▶ RECORD EXCERPTS:
......
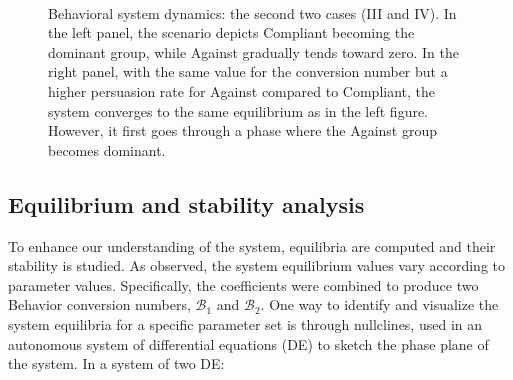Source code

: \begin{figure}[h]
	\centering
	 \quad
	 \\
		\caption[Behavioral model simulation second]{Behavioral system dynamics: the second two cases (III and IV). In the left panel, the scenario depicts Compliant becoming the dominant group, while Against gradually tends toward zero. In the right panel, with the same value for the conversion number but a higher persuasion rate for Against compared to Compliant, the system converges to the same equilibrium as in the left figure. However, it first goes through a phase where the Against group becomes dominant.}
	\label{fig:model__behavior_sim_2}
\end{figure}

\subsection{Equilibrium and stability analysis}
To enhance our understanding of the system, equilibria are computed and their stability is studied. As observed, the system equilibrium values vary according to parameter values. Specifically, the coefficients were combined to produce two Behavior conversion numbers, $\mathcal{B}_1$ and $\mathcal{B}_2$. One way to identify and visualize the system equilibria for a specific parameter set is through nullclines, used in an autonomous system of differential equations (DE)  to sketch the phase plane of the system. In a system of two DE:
......
▶ GOAL OF THE EXERCISE: Reproduce the material exactly; omit the pictures.

▶ RESPONSE AREA:
Source code

: \begin{figure}[h]
	\centering
	 \quad
	 \\
		\caption[Behavioral model simulation second]{Behavioral system dynamics: the second two cases (III and IV). In the left panel, the scenario depicts Compliant becoming the dominant group, while Against gradually tends toward zero. In the right panel, with the same value for the conversion number but a higher persuasion rate for Against compared to Compliant, the system converges to the same equilibrium as in the left figure. However, it first goes through a phase where the Against group becomes dominant.}
	\label{fig:model__behavior_sim_2}
\end{figure}

\subsection{Equilibrium and stability analysis}
To enhance our understanding of the system, equilibria are computed and their stability is studied. As observed, the system equilibrium values vary according to parameter values. Specifically, the coefficients were combined to produce two Behavior conversion numbers, $\mathcal{B}_1$ and $\mathcal{B}_2$. One way to identify and visualize the system equilibria for a specific parameter set is through nullclines, used in an autonomous system of differential equations (DE)  to sketch the phase plane of the system. In a system of two DE:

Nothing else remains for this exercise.